How the world currently gets graphite is really an ugly underbelly of what is an incredibly important battery mineral.
So this is the context. We simply need more and more batteries, they are the key to unlocking renewable energies, but we need cleaner ways of doing it – and that is where RapidGraphite comes in.
SE: How does RapidGraphite hope to meet this challenge?
JF: We have developed a catalyst approach that allows us to make a sustainable synthetic graphite using less energy than conventional techniques and in a far faster process. We use a bio feedstock, such as wood chips or leaf litter, which is a sustainable and abundant feedstock that we source as a waste product from Australia’s existing wood supply chain. Our catalyst then essentially converts the carbon from this waste product directly into battery-grade graphite.
Typically, there are a lot of defects in most feedstocks that prevent the carbon from ever turning into graphite. Our new catalyst allows us to target the key defects, remove them, and therefore allows the feedstock to be converted into high-purity graphite.
SE: What stage is the project at now, and what are the next steps toward commercialisation?
JF: We are in the scaling-up phase. We have proven our technology in the lab and are now progressing to battery-scale testing.
We have negotiated with the university to spin the tech out as RapidGraphite, and with support from the Resources Technology and Critical Minerals Trailblazer we are gaining access to larger furnace facilities to test the technology at a pre-pilot scale. From there, we are raising capital to push towards a full pilot and bring our synthetic graphite product to market.
SE: What are the main challenges when looking at scaling up the technology into a commercially viable product?
JF: Timely access to scale-up facilities is the largest hurdle. Given that RapidGraphite is only just spinning out of the university setting, it is fair to say we are in quite an early stage. So, we recognise that to take our place within the market we need to move through the scale-up stages quite quickly.
Being so early can also be a unique advantage, though, as we can be quite nimble in developing and refining our approach to synthetic graphite manufacturing.
SE: Does Australia have any particular advantages in deploying this tech?
JF: A unique point about Australia is that we receive the highest amount of year-round solar irradiance in the world.
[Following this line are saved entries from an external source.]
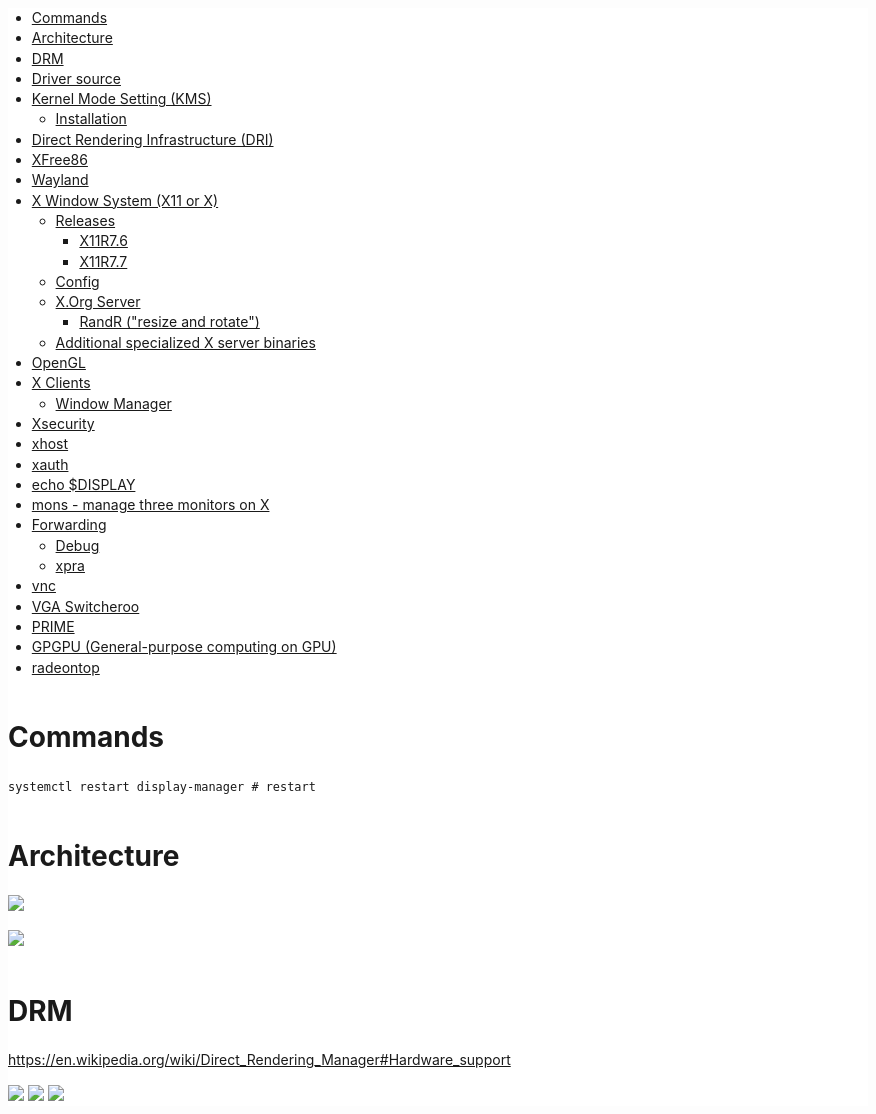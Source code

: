 

- [Commands](#commands)
- [Architecture](#architecture)
- [DRM](#drm)
- [Driver source](#driver-source)
- [Kernel Mode Setting (KMS)](#kernel-mode-setting-kms)
    - [Installation](#installation)
- [Direct Rendering Infrastructure (DRI)](#direct-rendering-infrastructure-dri)
- [XFree86](#xfree86)
- [Wayland](#wayland)
- [X Window System (X11 or X)](#x-window-system-x11-or-x)
    - [Releases](#releases)
        - [X11R7.6](#x11r76)
        - [X11R7.7](#x11r77)
    - [Config](#config)
    - [X.Org Server](#xorg-server)
        - [RandR ("resize and rotate")](#randr-resize-and-rotate)
    - [Additional specialized X server binaries](#additional-specialized-x-server-binaries)
- [OpenGL](#opengl)
- [X Clients](#x-clients)
    - [Window Manager](#window-manager)
- [Xsecurity](#xsecurity)
- [xhost](#xhost)
- [xauth](#xauth)
- [echo $DISPLAY](#echo-display)
- [mons - manage three monitors on X](#mons---manage-three-monitors-on-x)
- [Forwarding](#forwarding)
    - [Debug](#debug)
    - [xpra](#xpra)
- [vnc](#vnc)
- [VGA Switcheroo](#vga-switcheroo)
- [PRIME](#prime)
- [GPGPU (General-purpose computing on GPU)](#gpgpu-general-purpose-computing-on-gpu)
- [radeontop](#radeontop)


# Commands
    systemctl restart display-manager # restart

# Architecture
![](https://en.wikipedia.org/wiki/File:Schema_of_the_layers_of_the_graphical_user_interface.svg)

![](https://upload.wikimedia.org/wikipedia/commons/thumb/b/ba/Linux_graphics_drivers_DRI_Wayland.svg/560px-Linux_graphics_drivers_DRI_Wayland.svg.png)

# DRM
https://en.wikipedia.org/wiki/Direct_Rendering_Manager#Hardware_support

![](https://upload.wikimedia.org/wikipedia/commons/3/3d/DRM_architecture.svg)
![](https://upload.wikimedia.org/wikipedia/commons/6/62/High_level_Overview_of_DRM.svg)
![](https://upload.wikimedia.org/wikipedia/commons/6/6d/Access_to_video_card_with_DRM.svg)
Most Aussies would see this by the number of clear sunny days we get, even in the peak of our winter.
Given the short processing times used in RapidGraphite’s technology we could utilise Australia’s world-leading solar energy potential to power our synthetic graphite manufacturing.
However, given the power supply is simply a plug-in to the RapidGraphite process, we can also see how the technology can be deployed around the world to rapidly develop graphite supply capabilities using locally available feedstocks.
SE: Is there strong investor interest in sustainable graphite technologies like yours?
JF: Battery-grade graphite supply chains have seen considerable instability due to geopolitical tensions. Chinese supply dominates more than 90% of the global market, and export restrictions have raised sovereign risk questions. We know that Li-ion batteries are at the core of our energy future; this places a secure and sustainable supply of graphite at the forefront of the conversation.
In this context, we have seen a lot of investment interest in creating new ways of producing graphite, and there are government incentives to push out new tech. However, the road to market is still a tough one, and over the next few years in graphite we will really need to answer some hard questions about how we can supply battery graphite in a clean way.
In the past, we may have been able to overlook how things were made, but that is no longer sustainable – ethically, environmentally or economically. We have to rethink how we source and manufacture the materials powering our future.